Assigned task: Look through the data below. Collect every line where the word "mitig" occurs.

- Opening Delimiter -

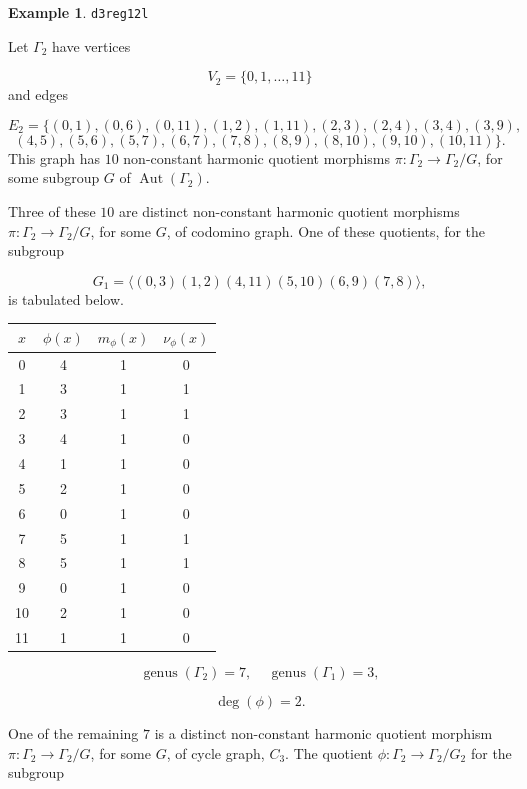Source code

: \documentclass[12pt,letterpaper]{article}
\theoremstyle{definition}
\newtheorem{example}[theorem]{Example}
\DeclareMathOperator{\Aut}{Aut}
\DeclareMathOperator{\genus}{genus}
\begin{document}
\begin{example}%
\label{example:d3reg12l}
  {\tt d3reg12l}\newline
{\rm  
Let $\Gamma_2$ have vertices

\[
V_2=\{0,1,\dots,11\}
\]
and edges

\[
E_2 = \{
(0, 1), (0, 6), (0, 11), (1, 2), (1, 11), (2, 3), (2, 4), (3, 4), (3, 9),
\]
\[
(4, 5), (5, 6), (5, 7), (6, 7), (7, 8), (8, 9), (8, 10), (9, 10), (10, 11)
\}.
\]
This graph has $10$ non-constant harmonic quotient
morphisms $\pi: \Gamma_2\to \Gamma_2/G$, for some subgroup
$G$ of $\Aut(\Gamma_2)$.

Three of these $10$ are distinct non-constant harmonic quotient
morphisms $\pi: \Gamma_2\to \Gamma_2/G$, for some $G$, of
codomino graph.
One of these quotients, for the subgroup

\[
G_1=\langle (0,3)(1,2)(4,11)(5,10)(6,9)(7,8) \rangle,
\]
is tabulated below.

\begin{center}
\begin{tabular}{c|c|c|c}  
  $x$ & $\phi(x)$ & $m_\phi(x)$ & $\nu_\phi(x)$ \\ \hline
  0   &    4   &        1         &  0   \\ 
  1   &    3   &        1         &  1  \\ 
  2   &    3   &        1         &  1  \\ 
  3   &    4   &        1         &  0  \\ 
  4   &    1   &        1         &  0   \\ 
  5   &    2   &        1         &  0    \\ 
  6   &    0   &        1         &  0   \\ 
  7   &    5   &        1         &  1   \\
  8   &    5   &        1         &  1   \\
  9   &    0   &        1         &  0   \\
  10  &    2   &        1         &  0   \\
  11  &    1   &        1         &  0   \\ 
\end{tabular}
\end{center}

\[
  \genus(\Gamma_2) =7,\ \ \ \ \
  \genus(\Gamma_1) =3,
\]

\[
\deg(\phi) =2.
\]

One of the remaining $7$ is a distinct non-constant harmonic quotient
morphism $\pi: \Gamma_2\to \Gamma_2/G$, for some $G$, of
cycle graph, $C_3$.
The quotient $\phi: \Gamma_2\to \Gamma_2/G_2$ for the subgroup

}
\end{example}
\end{document}
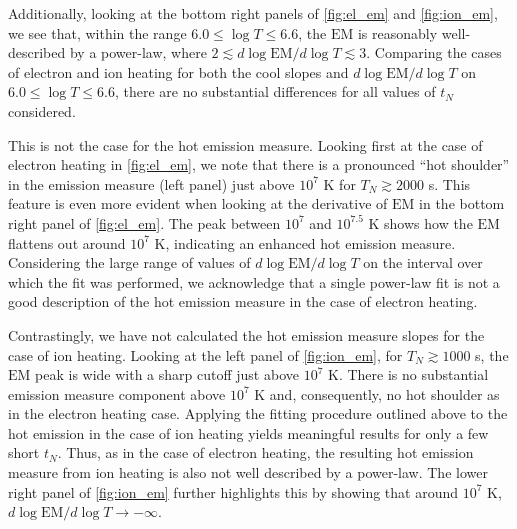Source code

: \documentclass[apj]{emulateapj}
\begin{document}
	\par Additionally, looking at the bottom right panels of \autoref{fig:el_em} and \autoref{fig:ion_em}, we see that, within the range $6.0\le\log{T}\le6.6$, the $\mathrm{EM}$ is reasonably well-described by a power-law, where $2\lesssim d\log{\mathrm{EM}/d\log{T}}\lesssim3$. Comparing the cases of electron and ion heating for both the cool slopes and $d\log{\mathrm{EM}/d\log{T}}$ on $6.0\le\log{T}\le6.6$, there are no substantial differences for all values of $t_N$ considered.
	\par This is not the case for the hot emission measure. Looking first at the case of electron heating in \autoref{fig:el_em}, we note that there is a pronounced ``hot shoulder'' in the emission measure (left panel) just above $10^7$ K for $T_N\gtrsim2000$ s. This feature is even more evident when looking at the derivative of $\mathrm{EM}$ in the bottom right panel of \autoref{fig:el_em}. The peak between $10^7$ and $10^{7.5}$ K shows how the $\mathrm{EM}$ flattens out around $10^7$ K, indicating an enhanced hot emission measure. Considering the large range of values of $d\log{\mathrm{EM}}/d\log{T}$ on the interval over which the fit was performed, we acknowledge that a single power-law fit is not a good description of the hot emission measure in the case of electron heating.
	\par Contrastingly, we have not calculated the hot emission measure slopes for the case of ion heating. Looking at the left panel of \autoref{fig:ion_em}, for $T_N\gtrsim1000$ s, the $\mathrm{EM}$ peak is wide with a sharp cutoff just above $10^7$ K. There is no substantial emission measure component above $10^7$ K and, consequently, no hot shoulder as in the electron heating case. Applying the fitting procedure outlined above to the hot emission in the case of ion heating yields meaningful results for only a few short $t_N$. Thus, as in the case of electron heating, the resulting hot emission measure from ion heating is also not well described by a power-law. The lower right panel of \autoref{fig:ion_em} further highlights this by showing that around $10^7$ K, $d\log{\mathrm{EM}}/d\log{T}\to-\infty$.
\end{document}
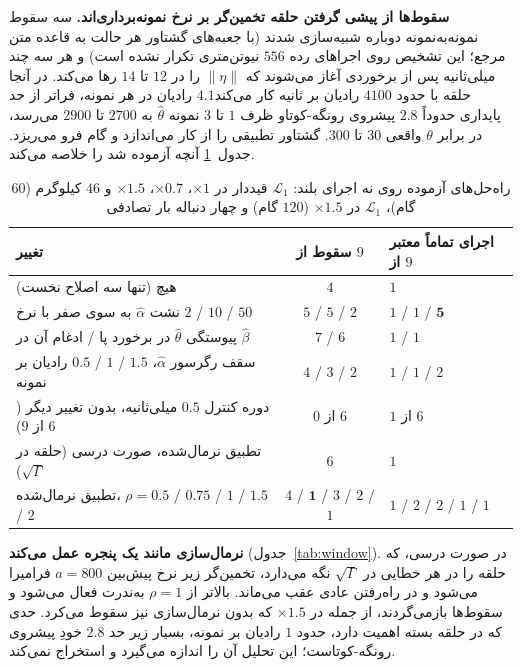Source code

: \documentclass[10pt,twocolumn]{article}
\newcommand{\en}[1]{\lr{#1}}
\newcommand{\md}{\lr{\textemdash}}
\begin{document}
\textbf{سقوط‌ها از پیشی گرفتن حلقه تخمین‌گر بر نرخ نمونه‌برداری‌اند.} سه سقوط
نمونه‌به‌نمونه دوباره شبیه‌سازی شدند (با جعبه‌های گشتاور هر حالت به قاعده متن مرجع؛ این
تشخیص روی اجراهای رده $556$ نیوتن‌متری تکرار نشده است) و هر سه چند میلی‌ثانیه پس از
برخوردی آغاز می‌شوند که $\|\eta\|$ را در $12$ تا $14$ رها می‌کند. در آنجا حلقه با حدود $4100$ رادیان
بر ثانیه کار می‌کند\md{}$4.1$ رادیان در هر نمونه، فراتر از حد پایداری حدوداً $2.8$
پیشروی رونگه-کوتا\md{}و ظرف $1$ تا $3$ نمونه $\hat\theta$ به $2700$ تا $2900$ می‌رسد، در
برابر $\theta$ واقعی $30$ تا $300$. گشتاور تطبیقی \en{QP} را از کار می‌اندازد و گام
فرو می‌ریزد. جدول~\ref{tab:mitig} آنچه آزموده شد را خلاصه می‌کند.

\begin{table}[!t]
    \centering
    \caption{راه‌حل‌های آزموده روی نه اجرای بلند: $\mathcal{L}_1$ قیددار در $\times1$، $\times0.7$،
    $\times1.5$ و $46$ کیلوگرم ($60$ گام)، $\mathcal{L}_1$ در $\times1.5$ ($120$ گام) و چهار
    دنباله بار تصادفی}
    \label{tab:mitig}
    \small
    \begin{tabular}{p{}cp{}}
        \toprule
        تغییر & سقوط از $9$ & اجرای تماماً معتبر از $9$ \\
        \midrule
        هیچ (تنها سه اصلاح نخست) & $4$ & $1$ \\
        نشت $\hat\alpha$ به سوی صفر با نرخ $2$ / $10$ / $50$ & $5$ / $5$ / $2$ & $1$ / $1$ / $\mathbf{5}$ \\
        پیوستگی $\hat\theta$ در برخورد پا / ادغام آن در $\hat\beta$ & $7$ / $6$ & $1$ / $1$ \\
        سقف رگرسور $\hat\alpha$، $1.5$ / $1$ / $0.5$ رادیان بر نمونه & $4$ / $3$ / $2$ & $1$ / $1$ / $2$ \\
        دوره کنترل $0.5$ میلی‌ثانیه، بدون تغییر دیگر ($6$ از $9$) & $0$ از $6$ & $1$ از $6$ \\
        تطبیق نرمال‌شده، صورت درسی (حلقه در $\sqrt\Gamma$) & $6$ & $1$ \\
        تطبیق نرمال‌شده، $\rho=0.5$ / $0.75$ / $1$ / $1.5$ / $2$ & $4$ / $\mathbf{1}$ / $3$ / $2$ / $1$ & $1$ / $2$ / $2$ / $1$ / $1$ \\
        \bottomrule
    \end{tabular}
\end{table}

\textbf{نرمال‌سازی مانند یک پنجره عمل می‌کند} (جدول~\ref{tab:window}). در صورت درسی،
که حلقه را در هر خطایی در $\sqrt\Gamma$ نگه می‌دارد، تخمین‌گر زیر نرخ پیش‌بین
$a=800$ فرامیرا می‌شود و در راه‌رفتن عادی عقب می‌ماند. بالاتر از $\rho=1$ به‌ندرت فعال
می‌شود و سقوط‌ها بازمی‌گردند، از جمله در $\times1.5$ که بدون نرمال‌سازی نیز سقوط می‌کرد. حدی که در
حلقه بسته اهمیت دارد، حدود $1$ رادیان بر نمونه، بسیار زیر حد $2.8$ خودِ پیشروی
رونگه-کوتاست؛ این تحلیل آن را اندازه می‌گیرد و استخراج نمی‌کند.
\end{document}
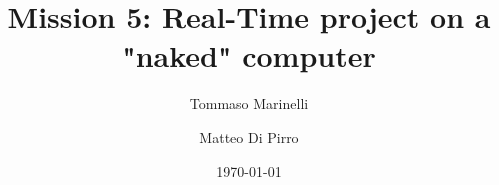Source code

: \documentclass[a4paper,10pt]{article}
\begin{document}
\title{Mission 5: Real-Time project on a "naked" computer}
\author{Tommaso Marinelli \and Matteo Di Pirro}
\date{\today}

\maketitle





\end{document}
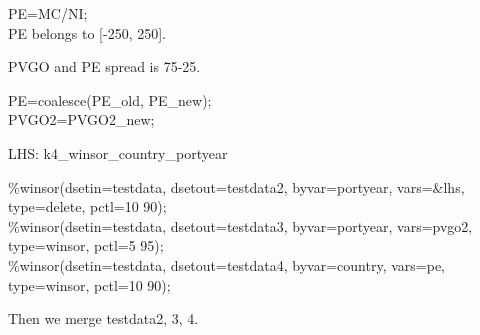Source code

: 

\usepackage[T1]{fontenc}




\thispagestyle{fancy}

\newcommand{\code}{\texttt}
\newcommand*{\Commonpath}{20190624}


PE=MC/NI;\\
PE belongs to [-250, 250].

PVGO and PE spread is 75-25.

PE=coalesce(PE\_old, PE\_new);\\
PVGO2=PVGO2\_new;

LHS: k4\_winsor\_country\_portyear


\%winsor(dsetin=testdata, dsetout=testdata2, byvar=portyear, vars=\&lhs, type=delete, pctl=10 90);\\
\%winsor(dsetin=testdata, dsetout=testdata3, byvar=portyear, vars=pvgo2, type=winsor, pctl=5 95);\\
\%winsor(dsetin=testdata, dsetout=testdata4, byvar=country, vars=pe, type=winsor, pctl=10 90);

Then we merge testdata2, 3, 4.









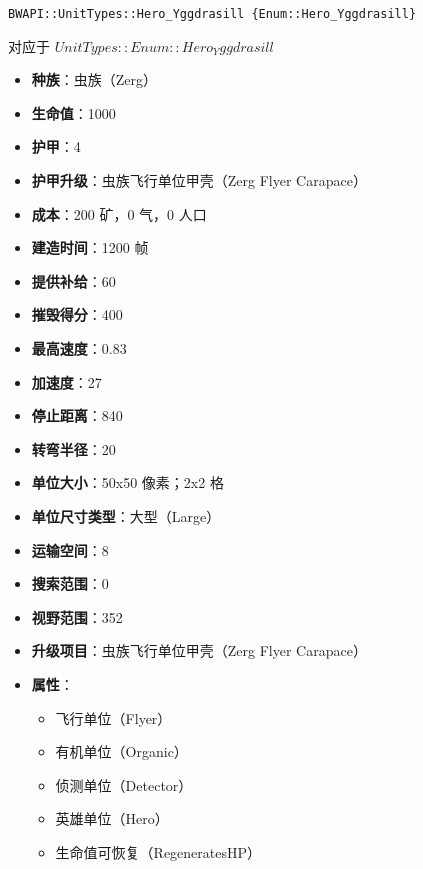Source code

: \begin{tcolorbox}[colback=white, colframe=black!60!white, title=Hero\_Yggdrasill(), arc=0mm]
    \begin{verbatim}
BWAPI::UnitTypes::Hero_Yggdrasill {Enum::Hero_Yggdrasill}
    \end{verbatim}
    对应于  $ UnitTypes::Enum::Hero_Yggdrasill $ 
    \begin{itemize}
        \item \textbf{种族}：虫族（Zerg）
        \item \textbf{生命值}：1000
        \item \textbf{护甲}：4
        \item \textbf{护甲升级}：虫族飞行单位甲壳（Zerg Flyer Carapace）
        \item \textbf{成本}：200 矿，0 气，0 人口
        \item \textbf{建造时间}：1200 帧
        \item \textbf{提供补给}：60
        \item \textbf{摧毁得分}：400
        \item \textbf{最高速度}：0.83
        \item \textbf{加速度}：27
        \item \textbf{停止距离}：840
        \item \textbf{转弯半径}：20
        \item \textbf{单位大小}：50x50 像素；2x2 格
        \item \textbf{单位尺寸类型}：大型（Large）
        \item \textbf{运输空间}：8
        \item \textbf{搜索范围}：0
        \item \textbf{视野范围}：352
        \item \textbf{升级项目}：虫族飞行单位甲壳（Zerg Flyer Carapace）
        \item \textbf{属性}：
            \begin{itemize}
                \item 飞行单位（Flyer）
                \item 有机单位（Organic）
                \item 侦测单位（Detector）
                \item 英雄单位（Hero）
                \item 生命值可恢复（RegeneratesHP）
            \end{itemize}
    \end{itemize}
\end{tcolorbox}

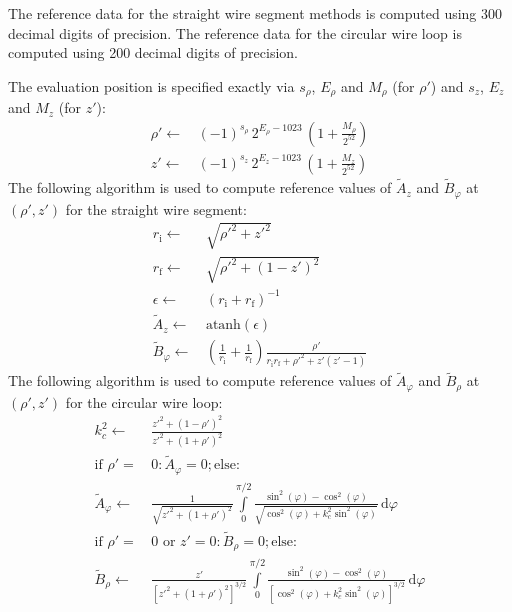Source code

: The reference data for the straight wire segment methods
is computed using 300 decimal digits of precision.
The reference data for the circular wire loop
is computed using 200 decimal digits of precision.


The evaluation position is specified exactly
via $s_\rho$, $E_\rho$ and $M_\rho$ (for $\rho'$)
and $s_z$, $E_z$ and $M_z$ (for $z'$):
\begin{align}
 \rho' \leftarrow&\, (-1)^{s_\rho} \, 2^{E_\rho - 1023} \, \left(1 + \frac{M_\rho}{2^{52}}  \right) \nonumber \\
    z' \leftarrow&\, (-1)^{s_z   } \, 2^{E_z    - 1023} \, \left(1 + \frac{M_z   }{2^{52}}  \right)
\end{align}
The following algorithm is used to compute reference values
of $\tilde{A}_z$ and $\tilde{B}_\varphi$ at~$(\rho', z')$
for the straight wire segment:
\begin{align}
  r_\mathrm{i}  \leftarrow&\, \sqrt{ {\rho'}^2 + {z'}^2 } \nonumber \\
  r_\mathrm{f}  \leftarrow&\, \sqrt{ {\rho'}^2 + \left(1 - z'\right)^2 } \label{alg:sws_ref} \\
  \epsilon \leftarrow&\, \left( r_\mathrm{i} + r_\mathrm{f} \right)^{-1} \nonumber \\
  \tilde{A}_z \leftarrow&\, \textrm{atanh} (\epsilon) \nonumber \\
  \tilde{B}_\varphi \leftarrow&\, \left(\frac{1}{r_\mathrm{i}} + \frac{1}{r_\mathrm{f}} \right) \frac{\rho'}{r_\mathrm{i} r_\mathrm{f} + {\rho'}^2 + z' (z' - 1)} \nonumber
\end{align}
The following algorithm is used to compute reference values
of $\tilde{A}_\varphi$ and $\tilde{B}_\rho$ at~$(\rho', z')$
for the circular wire loop:
\begin{align}
 k_c^2 \leftarrow&\, \frac{{z'}^2 + \left(1 - \rho'\right)^2}{{z'}^2 + \left(1 + \rho'\right)^2} \nonumber \\
 \textrm{if } \rho' =&\, 0 : \tilde{A}_\varphi = 0 ; \textrm{else:} \nonumber \\
 \tilde{A}_\varphi \leftarrow&\,
     \frac{1}{\sqrt{{z'}^2 + \left(1 + \rho'\right)^2}}
                                 \int\limits_0^{\pi/2}
                                   \frac{\sin^2(\varphi) - \cos^2(\varphi)}
                                        {\sqrt{\cos^2(\varphi) + k_c^2 \sin^2(\varphi)}} \,\mathrm{d}\varphi \label{eqn:A_phi_ref} \\
 \textrm{if } \rho' =&\, 0 \textrm{ or } z' = 0 : \tilde{B}_\rho = 0 ; \textrm{else:} \nonumber \\
 \tilde{B}_\rho \leftarrow&\,
    \frac{z'}{\left[{z'}^2 + \left(1 + \rho'\right)^2\right]^{3/2}}
                                 \int\limits_0^{\pi/2}
                                   \frac{\sin^2(\varphi) - \cos^2(\varphi)}
                                        {\left[\cos^2(\varphi) + k_c^2 \sin^2(\varphi)\right]^{3/2}} \,\mathrm{d}\varphi
\end{align}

- Closing Delimiter -

Output for this task:
فرو می‌ریزد. جدول~\ref{tab:mitig} آنچه آزموده شد را خلاصه می‌کند.
    \label{tab:mitig}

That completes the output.